In the listing below, find every line containing "good" and copy it out.

Start of Listed entries

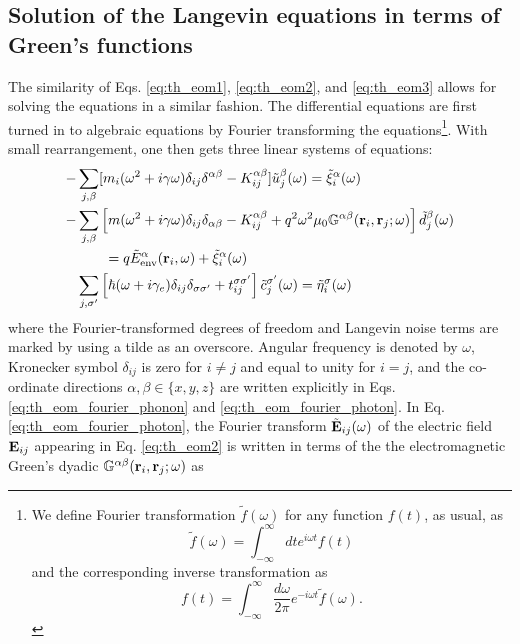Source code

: \subsection{Solution of the Langevin equations in terms of Green's functions}
\label{sec:th_eom_solution}
The similarity of Eqs. \eqref{eq:th_eom1}, \eqref{eq:th_eom2}, and \eqref{eq:th_eom3} allows for solving the equations in a similar fashion. The differential equations are first turned in to algebraic equations by Fourier transforming the equations\footnote{We define Fourier transformation $\tilde f(\omega)$ for any function $f(t)$, as usual, as
\begin{equation}
 \tilde f(\omega) = \int_{-\infty}^{\infty} dt e^{i\omega t} f(t) \label{eq:th_fourier}
\end{equation}
and the corresponding inverse transformation as
\begin{equation}
 f(t) = \int_{-\infty}^{\infty} \frac{d\omega}{2\pi} e^{-i\omega t}\tilde f(\omega). \label{eq:th_fourier_inv}
\end{equation}}.
With small rearrangement, one then gets three linear systems of equations:
\begin{subequations}
\begin{align}
   - & \sum_{j,\beta}  [m_i (\omega^2+i\gamma \omega) \delta_{ij}\delta^{\alpha\beta} - K_{ij}^{\alpha\beta}] \tilde{u}_j^{\beta}(\omega) = \tilde \xi_i^{\alpha}(\omega) \label{eq:th_eom_fourier_phonon} \\
  - &  \sum_{j,\beta} \left[m(\omega^2+i\gamma\omega) \delta_{ij}\delta_{\alpha\beta} - K_{ij}^{\alpha\beta} +q^2 \omega^2 \mu_0 \mathbb{G}^{\alpha\beta}(\mathbf{r}_i,\mathbf{r}_j;\omega) \right]\tilde{d}_j^{\beta}(\omega) \notag \\
  & \qquad = q\tilde{E}_{\textrm{env}}^{\alpha}(\mathbf{r}_i,\omega) + \tilde{\xi}^{\alpha}_i(\omega) \label{eq:th_eom_fourier_photon} \\ 
  &  \sum_{j,\sigma'} \left[\hbar (\omega+i\gamma_e) \delta_{ij}\delta_{\sigma\sigma'} + t_{ij}^{\sigma\sigma'} \right] \tilde c_j^{\sigma'}(\omega) = \tilde \eta_i^{\sigma}(\omega)   \label{eq:th_eom_fourier_electron}
\end{align}
\end{subequations}
where the Fourier-transformed degrees of freedom and Langevin noise terms are marked by using a tilde as an overscore. Angular frequency is denoted by $\omega$, Kronecker symbol $\delta_{ij}$ is zero for $i\neq j$ and equal to unity for $i=j$, and the co-ordinate directions $\alpha,\beta \in \{x,y,z\}$ are written explicitly in Eqs. \eqref{eq:th_eom_fourier_phonon} and \eqref{eq:th_eom_fourier_photon}. In Eq. \eqref{eq:th_eom_fourier_photon}, the Fourier transform $\tilde{\mathbf{E}}_{ij}(\omega)$ of the electric field $\mathbf{E}_{ij}$ appearing in Eq. \eqref{eq:th_eom2} is written in terms of the the electromagnetic Green's dyadic $\mathbb{G}^{\alpha\beta}(\mathbf{r}_i,\mathbf{r}_j;\omega)$ as \cite{novotny}
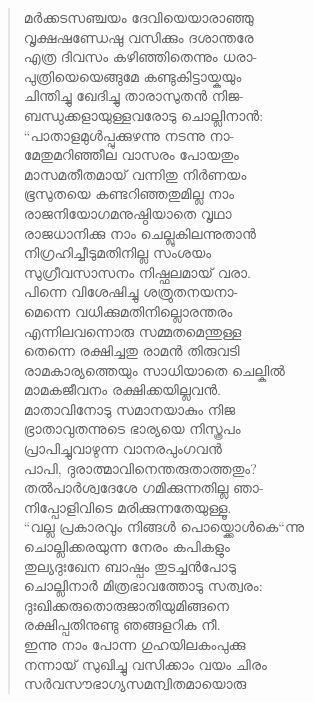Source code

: \begin{verse}
മര്‍ക്കടസഞ്ചയം ദേവിയെയാരാഞ്ഞു\\
വൃക്ഷഷണ്ഡേഷു വസിക്കും ദശാന്തരേ\\
എത്ര ദിവസം കഴിഞ്ഞിതെന്നും ധരാ-\\
പുത്രിയെയെങ്ങുമേ കണ്ടുകിട്ടായ്കയും\\
ചിന്തിച്ചു ഖേദിച്ചു താരാസുതന്‍ നിജ-\\
ബന്ധുക്കളായുള്ളവരോടു ചൊല്ലിനാന്‍:\\
“പാതാളമുള്‍പ്പുക്കുഴന്നു നടന്നു നാ-\\
മേതുമറിഞ്ഞീല വാസരം പോയതും\\
മാസമതീതമായ് വന്നിതു നിര്‍ണയം\\
ഭൂസുതയെ കണ്ടറിഞ്ഞതുമില്ല നാം\\
രാജനിയോഗമനുഷ്ഠിയാതെ വൃഥാ\\
രാജധാനിക്കു നാം ചെല്ലുകിലന്നുതാന്‍\\
നിഗ്രഹിച്ചീടുമതിനില്ല സംശയം\\
സുഗ്രീവസാസനം നിഷ്ഫലമായ് വരാ.\\
പിന്നെ വിശേഷിച്ചു ശത്രുതനയനാ-\\
മെന്നെ വധിക്കുമതിനില്ലൊരന്തരം\\
എന്നിലവന്നൊരു സമ്മതമെന്തുള്ള\\
തെന്നെ രക്ഷിച്ചതു രാമന്‍ തിരുവടി\\
രാമകാര്യത്തെയും സാധിയാതെ ചെല്കില്‍\\
മാമകജീവനം രക്ഷിക്കയില്ലവന്‍.\\
മാതാവിനോടു സമാനയാകും നിജ\\
ഭ്രാതാവുതന്നുടെ ഭാര്യയെ നിസ്ത്രപം\\
പ്രാപിച്ചുവാഴുന്ന വാനരപുംഗവന്‍\\
പാപി, ദുരാത്മാവിനെന്തരുതാത്തതും?\\
തല്‍പാര്‍ശ്വദേശേ ഗമിക്കുന്നതില്ല ഞാ-\\
നിപ്പോളിവിടെ മരിക്കുന്നതേയുള്ളൂ.\\
“വല്ല പ്രകാരവും നിങ്ങള്‍ പൊയ്ക്കൊള്‍കെ“ന്നു\\
ചൊല്ലിക്കരയുന്ന നേരം കപികളും\\
തുല്യദുഃഖേന ബാഷ്പം തുടച്ചന്‍പോടു\\
ചൊല്ലിനാര്‍ മിത്രഭാവത്തോടു സത്വരം:\\
ദുഃഖിക്കരുതൊരുജാതിയുമിങ്ങനെ\\
രക്ഷിപ്പതിനുണ്ടു ഞങ്ങളറിക നീ.\\
ഇന്നു നാം പോന്ന ഗുഹയിലകംപുക്കു\\
നന്നായ് സുഖിച്ചു വസിക്കാം വയം ചിരം\\
സര്‍വസൗഭാഗ്യസമന്വിതമായൊരു\\

\end{verse}
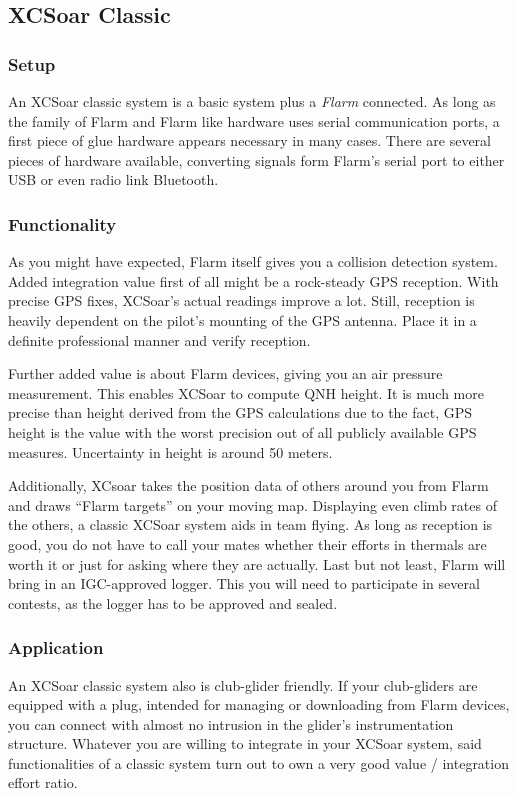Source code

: \subsection*{XCSoar Classic}
\subsubsection*{Setup} An XCSoar classic system is a basic system plus a 
\emph{Flarm} connected. As long as the family of Flarm and Flarm like hardware 
uses serial communication ports, a first piece of glue hardware appears necessary 
in many cases. There are several pieces of hardware available, converting signals 
form Flarm's serial port to either USB or even radio link Bluetooth.

\subsubsection*{Functionality} As you might have expected, Flarm itself gives you 
a collision detection system. Added integration value first of all might be a 
rock-steady GPS reception. With precise GPS fixes, XCSoar's actual readings 
improve a lot. Still, reception is heavily dependent on the pilot's mounting of 
the GPS antenna. Place it in a definite professional manner and verify reception.

Further added value is about Flarm devices, giving you an air pressure 
measurement. This enables XCSoar to compute QNH height. It is much more precise 
than height derived from the GPS calculations due to the fact, GPS height is the 
value with the worst precision out of all publicly available GPS measures. 
Uncertainty in height is around 50 meters.

Additionally, XCsoar takes the position data of others around you from Flarm and 
draws ``Flarm targets'' on your moving map. Displaying even climb rates of the
others, a classic XCSoar system aids in team flying. As long as reception is 
good, you do not have to call your mates whether their efforts in thermals are 
worth it or just for asking where they are actually. Last but not least, Flarm 
will bring in an IGC-approved logger. This you will need to participate in 
several contests, as the logger has to be approved and sealed.

\subsubsection*{Application} An XCSoar classic system also is club-glider 
friendly. If your club-gliders are equipped with a plug, intended for managing or 
downloading from Flarm devices, you can connect with almost no intrusion in the 
glider's instrumentation structure. Whatever you are willing to integrate in your 
XCSoar system, said functionalities of a classic system turn out to own a very 
good value / integration effort ratio.

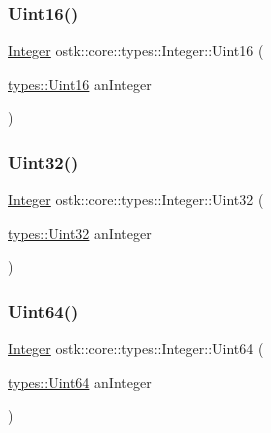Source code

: \mbox{\label{classostk_1_1core_1_1types_1_1_integer_a0ee4452c144dc4ec7f89015bb899ecc6}} 
\subsubsection{\texorpdfstring{Uint16()}{Uint16()}}
{\footnotesize\ttfamily \hyperlink{classostk_1_1core_1_1types_1_1_integer}{Integer} ostk\+::core\+::types\+::\+Integer\+::\+Uint16 (\begin{DoxyParamCaption}\item[{\hyperlink{namespaceostk_1_1core_1_1types_aacabe89aeeaa93c0bbfe3b4e04454e45}{types\+::\+Uint16}}]{an\+Integer }\end{DoxyParamCaption})\hspace{0.3cm}{\ttfamily [static]}}

\mbox{\label{classostk_1_1core_1_1types_1_1_integer_aa5b3b8585bb7db26c4870f92c399fe46}} 
\subsubsection{\texorpdfstring{Uint32()}{Uint32()}}
{\footnotesize\ttfamily \hyperlink{classostk_1_1core_1_1types_1_1_integer}{Integer} ostk\+::core\+::types\+::\+Integer\+::\+Uint32 (\begin{DoxyParamCaption}\item[{\hyperlink{namespaceostk_1_1core_1_1types_a821738d6849fcc24698839971deccbb9}{types\+::\+Uint32}}]{an\+Integer }\end{DoxyParamCaption})\hspace{0.3cm}{\ttfamily [static]}}

\mbox{\label{classostk_1_1core_1_1types_1_1_integer_a0c65373c2e1cbd463b2fef27dae26228}} 
\subsubsection{\texorpdfstring{Uint64()}{Uint64()}}
{\footnotesize\ttfamily \hyperlink{classostk_1_1core_1_1types_1_1_integer}{Integer} ostk\+::core\+::types\+::\+Integer\+::\+Uint64 (\begin{DoxyParamCaption}\item[{\hyperlink{namespaceostk_1_1core_1_1types_a0c1d18a4608c61f9cac139054b725689}{types\+::\+Uint64}}]{an\+Integer }\end{DoxyParamCaption})\hspace{0.3cm}{\ttfamily [static]}}


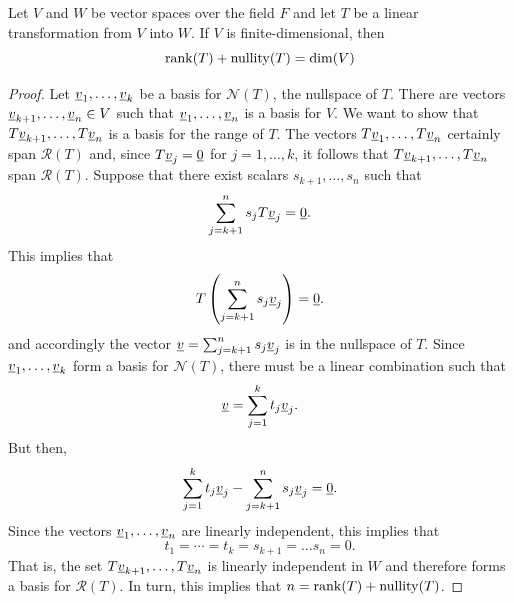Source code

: \begin{theorem}
Let $V$ and $W$ be vector spaces over the field $F$ and let $T$ be a linear transformation from $V$ into $W$.
If $V$ is finite-dimensional, then
\begin{equation*}
\Rank (T) + \Nullity (T) = \dim (V)
\end{equation*}
\end{theorem}
\begin{proof}
Let $\vecnot{v}_1, \ldots, \vecnot{v}_k$ be a basis for $\mathcal{N}(T)$, the nullspace of $T$.
There are vectors $\vecnot{v}_{k+1}, \ldots, \vecnot{v}_n \in V$ such that $\vecnot{v}_1, \ldots, \vecnot{v}_n$ is a basis for $V$.
We want to show that $T \vecnot{v}_{k+1}, \ldots, T \vecnot{v}_n$ is a basis for the range of $T$.
The vectors $T \vecnot{v}_1, \ldots, T \vecnot{v}_n$ certainly span $\mathcal{R}(T)$ and, since $T \vecnot{v}_j = \vecnot{0}$ for $j = 1, \ldots, k$, it follows that $T \vecnot{v}_{k+1}, \ldots, T\vecnot{v}_n$ span $\mathcal{R}(T)$.
Suppose that there exist scalars $s_{k+1}, \ldots, s_n$ such that
\begin{equation*}
\sum_{j=k+1}^n s_j T \vecnot{v}_j = \vecnot{0}.
\end{equation*}
This implies that
\begin{equation*}
T \left( \sum_{j=k+1}^n s_j \vecnot{v}_j \right) = \vecnot{0}.
\end{equation*}
and accordingly the vector $\vecnot{v} = \sum_{j=k+1}^n s_j \vecnot{v}_j$ is in the nullspace of $T$.
Since $\vecnot{v}_1, \ldots, \vecnot{v}_k$ form a basis for $\mathcal{N}(T)$, there must be a linear combination such that
\begin{equation*}
\vecnot{v} = \sum_{j=1}^k t_j \vecnot{v}_j .
\end{equation*}
But then,
\begin{equation*}
\sum_{j=1}^k t_j \vecnot{v}_j - \sum_{j=k+1}^n s_j \vecnot{v}_j = \vecnot{0}.
\end{equation*}
Since the vectors $\vecnot{v}_1, \ldots, \vecnot{v}_n$ are linearly independent, this implies that
\begin{equation*}
t_1 = \cdots = t_k = s_{k+1} = \hdots s_n = 0.
\end{equation*}
That is, the set $T \vecnot{v}_{k+1}, \ldots, T \vecnot{v}_n$ is linearly independent in $W$ and therefore forms a basis for $\mathcal{R}(T)$.
In turn, this implies that $n = \Rank(T) + \Nullity(T)$.
\end{proof}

End of Listed entries

### Solution
good, you do not have to call your mates whether their efforts in thermals are 
good value / integration effort ratio.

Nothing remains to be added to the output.